Figures from the Council of Mortgage Lenders (CML) last week underlined the scale of the problem: as recently as spring 2005, 56% of first-time buyers were paying £125,000 or less – the point at which stamp duty is paid. By last December, this figure had dropped to 38%. Most first-timers – 53% in December – now buy in the £125,000-£250,000 range, while 9% are between £250,000 and £500,000, and 1% dip their toes in at £500,000plus.
As prices have risen, so has the pressure on finances.
The CML says affordability for first-time buyers worsened through 2007. By December, more than a fifth of their incomes, 20.7%, went on mortgage interest payments, up from 17.9% a year earlier. Everybody will have examples of new buyers under more strain than that. Similarly, while the average loan for first-timers was 3.38 times income, compared with 3.34 a year earlier, multiples well above those levels abound.
Will their plight improve? The CML points out that the Bank of England has cut interest rates twice and, despite inflation worries, further reductions are in the pipeline, which will ease affordability problems – provided, that is, these cuts are passed on to new borrowers.

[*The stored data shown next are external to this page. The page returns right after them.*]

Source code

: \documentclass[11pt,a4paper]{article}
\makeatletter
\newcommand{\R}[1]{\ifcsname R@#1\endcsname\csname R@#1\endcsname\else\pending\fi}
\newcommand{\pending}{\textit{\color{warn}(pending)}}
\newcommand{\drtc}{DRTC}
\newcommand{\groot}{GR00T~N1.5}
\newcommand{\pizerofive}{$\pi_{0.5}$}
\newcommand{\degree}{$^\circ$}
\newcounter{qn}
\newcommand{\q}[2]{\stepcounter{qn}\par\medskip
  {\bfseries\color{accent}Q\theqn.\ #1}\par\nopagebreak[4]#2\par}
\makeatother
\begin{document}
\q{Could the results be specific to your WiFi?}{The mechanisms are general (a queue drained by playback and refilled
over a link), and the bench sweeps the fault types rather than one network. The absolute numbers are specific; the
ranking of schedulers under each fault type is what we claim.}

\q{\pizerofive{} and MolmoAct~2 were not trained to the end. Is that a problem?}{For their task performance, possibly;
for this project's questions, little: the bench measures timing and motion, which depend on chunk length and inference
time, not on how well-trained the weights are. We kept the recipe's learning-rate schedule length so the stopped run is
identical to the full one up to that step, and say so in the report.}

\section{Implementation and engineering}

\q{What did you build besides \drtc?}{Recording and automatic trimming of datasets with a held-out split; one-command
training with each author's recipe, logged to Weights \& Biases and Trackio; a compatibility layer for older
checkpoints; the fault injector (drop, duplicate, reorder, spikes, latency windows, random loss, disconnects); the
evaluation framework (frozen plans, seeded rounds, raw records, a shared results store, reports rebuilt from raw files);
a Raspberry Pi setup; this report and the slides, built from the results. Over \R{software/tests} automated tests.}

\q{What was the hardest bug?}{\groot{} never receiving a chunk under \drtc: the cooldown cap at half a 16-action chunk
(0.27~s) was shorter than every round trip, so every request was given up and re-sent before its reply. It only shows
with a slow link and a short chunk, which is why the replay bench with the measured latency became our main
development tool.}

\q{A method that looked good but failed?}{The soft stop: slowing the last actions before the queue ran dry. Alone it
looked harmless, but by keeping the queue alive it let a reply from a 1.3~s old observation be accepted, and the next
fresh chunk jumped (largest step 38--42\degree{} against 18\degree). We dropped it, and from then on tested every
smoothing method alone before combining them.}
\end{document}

First-timers will also be helped by the fact that they no longer have to compete in a rising market.
Will they still have to fight it out with buy-to-let landlords? The government’s National Housing and Planning Advice Unit (NHPAU), headed by Professor Steve Nickell, a former member of the Bank of England monetary policy committee, believes buy-to-let has pushed up house prices by up to 7% – relatively little when you consider that prices have risen by 130% in real terms over 10 years.
Buy-to-let, it says, has provided many potential first-timers with affordable rented property while they are waiting to get onto the housing ladder, but some have had to compete directly with landlords to buy, and have lost out. An easing of buy-to-let demand will have a significant impact on house-price inflation, the NHPAU says.
One interesting feature of the CML’s data for the market as a whole relates directly to concerns that the credit crisis will reduce the number of mortgages available this year. This is old news: the number of new mortgages for house purchase (as opposed to remortgaging) fell by 10% last year to 1.016m. This was similar to the number of new mortgages in 2005, when house prices flattened and the Nationwide building society recorded a rise of just 3%.
Last year, depending on your choice of measure, prices rose by between 5% and 10%. So a further fall in mortgage loans this year may not be as catastrophic as some suggest. The weakest recent year for new mortgages for house purchase was 1995, when there were just 799,000, and prices fell 2.5%. The following year, with 957,000, prices rose 8.5%. Is this a 2005, a 1995 or even a 1996?